Work item — Your task is to copy the stretch of lines in the records below that begins with the line containing "inklusives OR|Von links nach rechts|" and ends with the line containing "haben denselben Rang.", exactly as written, with nothing added.

Data supplied —
* * *

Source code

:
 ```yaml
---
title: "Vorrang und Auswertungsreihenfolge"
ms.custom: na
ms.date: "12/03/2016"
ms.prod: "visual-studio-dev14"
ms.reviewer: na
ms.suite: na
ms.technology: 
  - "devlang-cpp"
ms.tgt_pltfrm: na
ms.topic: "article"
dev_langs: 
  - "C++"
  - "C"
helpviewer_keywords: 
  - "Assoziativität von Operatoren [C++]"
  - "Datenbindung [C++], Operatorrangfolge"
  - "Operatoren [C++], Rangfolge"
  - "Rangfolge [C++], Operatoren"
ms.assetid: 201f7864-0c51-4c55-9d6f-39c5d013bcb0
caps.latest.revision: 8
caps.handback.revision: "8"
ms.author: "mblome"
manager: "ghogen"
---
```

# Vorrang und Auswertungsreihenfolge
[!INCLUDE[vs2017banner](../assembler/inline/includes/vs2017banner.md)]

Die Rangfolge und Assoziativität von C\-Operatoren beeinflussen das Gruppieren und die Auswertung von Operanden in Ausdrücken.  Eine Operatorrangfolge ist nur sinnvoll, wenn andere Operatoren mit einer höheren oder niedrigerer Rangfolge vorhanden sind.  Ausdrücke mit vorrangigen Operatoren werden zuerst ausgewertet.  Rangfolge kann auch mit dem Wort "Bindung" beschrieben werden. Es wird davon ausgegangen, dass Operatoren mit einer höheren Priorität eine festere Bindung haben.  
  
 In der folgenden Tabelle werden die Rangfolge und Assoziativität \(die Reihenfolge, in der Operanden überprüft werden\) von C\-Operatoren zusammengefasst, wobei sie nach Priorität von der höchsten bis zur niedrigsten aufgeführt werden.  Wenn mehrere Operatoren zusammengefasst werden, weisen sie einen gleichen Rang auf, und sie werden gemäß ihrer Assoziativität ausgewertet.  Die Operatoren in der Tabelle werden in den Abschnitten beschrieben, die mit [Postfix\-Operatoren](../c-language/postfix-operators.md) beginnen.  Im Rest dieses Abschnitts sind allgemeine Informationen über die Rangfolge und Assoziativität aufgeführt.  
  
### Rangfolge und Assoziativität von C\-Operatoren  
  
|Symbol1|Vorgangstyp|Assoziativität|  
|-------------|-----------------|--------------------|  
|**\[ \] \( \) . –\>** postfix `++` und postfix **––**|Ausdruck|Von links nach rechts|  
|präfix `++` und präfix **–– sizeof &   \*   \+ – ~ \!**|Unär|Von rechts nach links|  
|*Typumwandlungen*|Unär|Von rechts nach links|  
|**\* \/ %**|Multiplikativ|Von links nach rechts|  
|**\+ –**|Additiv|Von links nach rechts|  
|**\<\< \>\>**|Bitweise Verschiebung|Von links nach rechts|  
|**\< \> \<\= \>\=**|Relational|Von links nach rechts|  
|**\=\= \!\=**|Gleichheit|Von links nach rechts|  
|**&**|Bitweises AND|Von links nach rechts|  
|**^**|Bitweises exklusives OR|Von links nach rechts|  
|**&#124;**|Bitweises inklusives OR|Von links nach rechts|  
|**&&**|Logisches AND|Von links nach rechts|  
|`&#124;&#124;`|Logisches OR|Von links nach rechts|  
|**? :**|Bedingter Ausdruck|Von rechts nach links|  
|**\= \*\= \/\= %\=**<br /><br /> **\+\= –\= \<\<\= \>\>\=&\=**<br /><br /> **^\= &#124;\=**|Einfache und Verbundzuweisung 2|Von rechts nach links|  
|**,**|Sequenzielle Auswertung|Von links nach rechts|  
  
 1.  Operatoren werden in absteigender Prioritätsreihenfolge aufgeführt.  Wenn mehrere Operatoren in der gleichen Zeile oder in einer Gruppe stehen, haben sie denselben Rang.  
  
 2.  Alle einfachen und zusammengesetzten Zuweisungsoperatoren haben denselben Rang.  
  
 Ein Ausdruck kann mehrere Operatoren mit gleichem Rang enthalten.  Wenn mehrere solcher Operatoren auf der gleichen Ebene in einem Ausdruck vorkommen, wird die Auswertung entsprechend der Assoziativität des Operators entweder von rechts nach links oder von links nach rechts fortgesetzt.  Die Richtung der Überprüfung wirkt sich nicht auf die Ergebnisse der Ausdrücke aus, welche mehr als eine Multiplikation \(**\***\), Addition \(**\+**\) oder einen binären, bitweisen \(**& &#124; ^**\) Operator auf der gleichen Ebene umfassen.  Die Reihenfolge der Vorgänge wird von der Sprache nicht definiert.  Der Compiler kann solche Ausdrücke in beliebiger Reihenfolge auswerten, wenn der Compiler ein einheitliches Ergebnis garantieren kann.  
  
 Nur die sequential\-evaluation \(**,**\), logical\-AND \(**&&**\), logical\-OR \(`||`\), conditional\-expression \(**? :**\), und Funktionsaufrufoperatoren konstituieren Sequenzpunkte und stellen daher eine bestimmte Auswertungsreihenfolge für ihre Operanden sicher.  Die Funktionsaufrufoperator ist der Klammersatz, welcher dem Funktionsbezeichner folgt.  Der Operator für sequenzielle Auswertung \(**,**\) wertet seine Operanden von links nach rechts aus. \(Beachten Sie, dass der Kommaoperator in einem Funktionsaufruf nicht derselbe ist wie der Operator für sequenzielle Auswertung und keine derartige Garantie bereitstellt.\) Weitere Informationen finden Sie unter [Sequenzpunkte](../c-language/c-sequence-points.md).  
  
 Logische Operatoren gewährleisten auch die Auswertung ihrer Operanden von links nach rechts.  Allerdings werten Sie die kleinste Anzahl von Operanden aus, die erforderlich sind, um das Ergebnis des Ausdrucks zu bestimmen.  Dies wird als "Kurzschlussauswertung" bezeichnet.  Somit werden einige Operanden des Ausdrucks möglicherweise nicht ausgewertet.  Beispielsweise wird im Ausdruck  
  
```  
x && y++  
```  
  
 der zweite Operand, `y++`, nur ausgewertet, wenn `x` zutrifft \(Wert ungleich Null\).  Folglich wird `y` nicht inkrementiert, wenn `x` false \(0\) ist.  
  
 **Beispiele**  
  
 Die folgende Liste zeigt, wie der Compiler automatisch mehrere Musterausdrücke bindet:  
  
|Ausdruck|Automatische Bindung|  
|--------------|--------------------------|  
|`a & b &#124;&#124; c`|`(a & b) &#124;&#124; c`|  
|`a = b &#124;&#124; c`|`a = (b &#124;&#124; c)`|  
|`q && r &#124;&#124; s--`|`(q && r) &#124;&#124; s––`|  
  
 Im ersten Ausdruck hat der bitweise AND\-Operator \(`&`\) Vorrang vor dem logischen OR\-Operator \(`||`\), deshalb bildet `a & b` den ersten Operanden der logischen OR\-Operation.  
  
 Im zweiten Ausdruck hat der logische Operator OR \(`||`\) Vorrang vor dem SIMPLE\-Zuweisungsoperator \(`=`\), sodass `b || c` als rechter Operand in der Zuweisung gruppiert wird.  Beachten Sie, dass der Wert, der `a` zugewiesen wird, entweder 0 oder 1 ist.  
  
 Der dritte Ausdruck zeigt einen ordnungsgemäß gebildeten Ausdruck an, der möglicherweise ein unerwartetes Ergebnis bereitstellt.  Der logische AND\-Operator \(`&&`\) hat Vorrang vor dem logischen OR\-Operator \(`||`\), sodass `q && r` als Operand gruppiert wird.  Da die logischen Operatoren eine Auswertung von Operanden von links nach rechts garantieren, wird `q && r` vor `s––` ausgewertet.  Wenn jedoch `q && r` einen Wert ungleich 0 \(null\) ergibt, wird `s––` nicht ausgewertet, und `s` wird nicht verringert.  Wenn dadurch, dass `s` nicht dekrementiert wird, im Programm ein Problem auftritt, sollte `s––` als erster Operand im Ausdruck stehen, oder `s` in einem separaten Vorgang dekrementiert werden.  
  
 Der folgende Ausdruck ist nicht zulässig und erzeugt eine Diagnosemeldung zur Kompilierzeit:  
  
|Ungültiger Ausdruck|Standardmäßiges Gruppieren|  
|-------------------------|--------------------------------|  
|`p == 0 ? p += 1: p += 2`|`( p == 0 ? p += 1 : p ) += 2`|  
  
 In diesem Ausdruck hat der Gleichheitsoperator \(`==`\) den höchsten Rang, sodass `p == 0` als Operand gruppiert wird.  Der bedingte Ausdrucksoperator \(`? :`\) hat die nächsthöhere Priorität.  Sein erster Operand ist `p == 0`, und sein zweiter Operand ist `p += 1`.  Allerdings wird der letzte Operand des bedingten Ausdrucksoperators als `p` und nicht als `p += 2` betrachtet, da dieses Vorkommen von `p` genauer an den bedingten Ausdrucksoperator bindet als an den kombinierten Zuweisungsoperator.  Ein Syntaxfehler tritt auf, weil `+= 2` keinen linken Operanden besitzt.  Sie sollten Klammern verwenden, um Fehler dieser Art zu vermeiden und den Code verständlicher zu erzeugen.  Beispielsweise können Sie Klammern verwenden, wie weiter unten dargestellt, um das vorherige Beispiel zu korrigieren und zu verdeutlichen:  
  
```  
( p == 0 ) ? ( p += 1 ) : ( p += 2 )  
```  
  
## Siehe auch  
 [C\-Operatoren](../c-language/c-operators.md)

* * *

Response box —
|**&#124;**|Bitweises inklusives OR|Von links nach rechts|  
|**&&**|Logisches AND|Von links nach rechts|  
|`&#124;&#124;`|Logisches OR|Von links nach rechts|  
|**? :**|Bedingter Ausdruck|Von rechts nach links|  
|**\= \*\= \/\= %\=**<br /><br /> **\+\= –\= \<\<\= \>\>\=&\=**<br /><br /> **^\= &#124;\=**|Einfache und Verbundzuweisung 2|Von rechts nach links|  
|**,**|Sequenzielle Auswertung|Von links nach rechts|  
  
 1.  Operatoren werden in absteigender Prioritätsreihenfolge aufgeführt.  Wenn mehrere Operatoren in der gleichen Zeile oder in einer Gruppe stehen, haben sie denselben Rang.  
  
 2.  Alle einfachen und zusammengesetzten Zuweisungsoperatoren haben denselben Rang.  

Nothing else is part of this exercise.